# My Bunny is now scared of me, what can I do?



## LadyKat (Jun 12, 2011)

I have been working really hard at bonding with my bunny. (7 month old, Dwarf LionHead, not spayed but will be, Smudge).

Smudge I have been getting a long great, she stopped squirming and trying to climb up me when I pick her up to put her in her change, she lets me pet her and she even started grooming me back (licking my forehead near my hairline).

I went to my moms who has multiple pets (cats & dogs). When I came home I changed and washed my hands and arms. Smudge came out of her cage just fine but when I went to pet her with my foot (I do it all the time) she freaked and did her growling noise and batted me away. So I tried just petting her normally and she did the same thing.

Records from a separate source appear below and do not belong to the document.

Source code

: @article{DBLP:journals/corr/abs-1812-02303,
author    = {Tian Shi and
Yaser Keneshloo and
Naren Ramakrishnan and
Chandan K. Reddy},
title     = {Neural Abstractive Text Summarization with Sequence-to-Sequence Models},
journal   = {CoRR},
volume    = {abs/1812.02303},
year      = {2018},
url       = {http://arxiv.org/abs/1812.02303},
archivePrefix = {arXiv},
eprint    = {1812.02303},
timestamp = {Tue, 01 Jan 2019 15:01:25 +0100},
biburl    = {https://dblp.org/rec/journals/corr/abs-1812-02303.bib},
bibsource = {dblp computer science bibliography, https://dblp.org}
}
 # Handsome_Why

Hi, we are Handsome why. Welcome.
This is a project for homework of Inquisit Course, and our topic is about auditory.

So I showered completely (thinking I must still smell of dog). This included using my body wash and a scrub. I then put on clothes that were never at my moms house (I had done some laundry while I was there). Yes even changed the underwear.

She then was walking around and went to chew on the wall so I said "Hey, stop that" in my normal authoritative voice and she squeaked ran under the couch and started thumping away. This is not normal at all, usually she just stops and hops away. When she was brave enough to come out from under the couch I waited until she was laying down relaxed, I then leaned over to pet her and again there was growling and batting again.

I just don't get it, any ideas what is going on?


----------



## LadyKat (Jun 13, 2011)

You can ignore this thread. She is back to almost normal today, letting me pet her and grooming me back.


----------



## elrohwen (Jun 16, 2011)

I know you said to ignore your post ;-) but I wanted to jump in and say she just sounds hormonal! The sweetest female bunnies can turn into terrors right around that age and it's perfectly normal (and almost always fixable with a spay)


----------